▶ [Task details]: Word for word, return the lines from the start of the entries below through the line that has "- greek question".

▶ [Saved entries]:
######

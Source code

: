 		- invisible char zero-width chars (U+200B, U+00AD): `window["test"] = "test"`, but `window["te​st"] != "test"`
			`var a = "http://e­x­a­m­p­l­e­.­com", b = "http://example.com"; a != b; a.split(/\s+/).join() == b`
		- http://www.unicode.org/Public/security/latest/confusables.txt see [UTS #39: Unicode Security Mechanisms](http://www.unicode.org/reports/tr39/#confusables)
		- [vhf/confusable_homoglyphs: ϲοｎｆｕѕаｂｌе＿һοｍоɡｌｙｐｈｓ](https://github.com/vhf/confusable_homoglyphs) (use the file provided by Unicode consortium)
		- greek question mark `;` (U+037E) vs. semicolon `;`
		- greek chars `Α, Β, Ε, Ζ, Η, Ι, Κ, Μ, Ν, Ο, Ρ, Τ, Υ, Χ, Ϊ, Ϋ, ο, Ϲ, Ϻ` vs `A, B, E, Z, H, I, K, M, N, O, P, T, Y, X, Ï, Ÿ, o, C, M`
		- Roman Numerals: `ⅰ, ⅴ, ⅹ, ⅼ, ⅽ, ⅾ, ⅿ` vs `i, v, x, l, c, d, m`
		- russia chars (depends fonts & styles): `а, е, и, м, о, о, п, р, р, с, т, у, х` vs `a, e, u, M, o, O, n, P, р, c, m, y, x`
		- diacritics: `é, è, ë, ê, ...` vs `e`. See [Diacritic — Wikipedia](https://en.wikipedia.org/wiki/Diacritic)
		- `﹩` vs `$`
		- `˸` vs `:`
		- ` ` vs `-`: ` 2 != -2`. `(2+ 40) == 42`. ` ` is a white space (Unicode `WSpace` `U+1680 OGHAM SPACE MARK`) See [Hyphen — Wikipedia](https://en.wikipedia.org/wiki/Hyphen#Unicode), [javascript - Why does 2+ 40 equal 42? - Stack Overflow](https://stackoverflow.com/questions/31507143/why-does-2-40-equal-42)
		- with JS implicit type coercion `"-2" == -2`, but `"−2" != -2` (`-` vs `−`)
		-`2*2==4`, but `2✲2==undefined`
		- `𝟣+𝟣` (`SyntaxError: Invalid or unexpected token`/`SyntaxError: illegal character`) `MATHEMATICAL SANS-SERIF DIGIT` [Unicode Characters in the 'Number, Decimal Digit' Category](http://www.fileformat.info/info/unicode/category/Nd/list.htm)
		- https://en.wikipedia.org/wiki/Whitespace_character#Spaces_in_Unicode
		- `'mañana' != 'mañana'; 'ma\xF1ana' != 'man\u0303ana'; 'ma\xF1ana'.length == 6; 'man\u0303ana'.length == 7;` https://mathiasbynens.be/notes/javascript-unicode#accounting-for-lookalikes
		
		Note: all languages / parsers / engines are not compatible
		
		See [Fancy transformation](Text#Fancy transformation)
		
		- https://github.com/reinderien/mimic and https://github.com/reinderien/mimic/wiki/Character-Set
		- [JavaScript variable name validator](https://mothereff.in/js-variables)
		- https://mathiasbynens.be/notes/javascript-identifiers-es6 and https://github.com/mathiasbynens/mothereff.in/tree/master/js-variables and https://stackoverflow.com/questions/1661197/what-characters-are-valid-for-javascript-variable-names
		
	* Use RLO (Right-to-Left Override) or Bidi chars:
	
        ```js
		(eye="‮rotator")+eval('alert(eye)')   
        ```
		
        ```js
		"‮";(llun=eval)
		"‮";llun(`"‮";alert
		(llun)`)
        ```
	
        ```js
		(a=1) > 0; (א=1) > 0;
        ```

######

▶ [Response to the exercise]:
Source code

: 		- invisible char zero-width chars (U+200B, U+00AD): `window["test"] = "test"`, but `window["te​st"] != "test"`
			`var a = "http://e­x­a­m­p­l­e­.­com", b = "http://example.com"; a != b; a.split(/\s+/).join() == b`
		- http://www.unicode.org/Public/security/latest/confusables.txt see [UTS #39: Unicode Security Mechanisms](http://www.unicode.org/reports/tr39/#confusables)
		- [vhf/confusable_homoglyphs: ϲοｎｆｕѕаｂｌе＿һοｍоɡｌｙｐｈｓ](https://github.com/vhf/confusable_homoglyphs) (use the file provided by Unicode consortium)
		- greek question mark `;` (U+037E) vs. semicolon `;`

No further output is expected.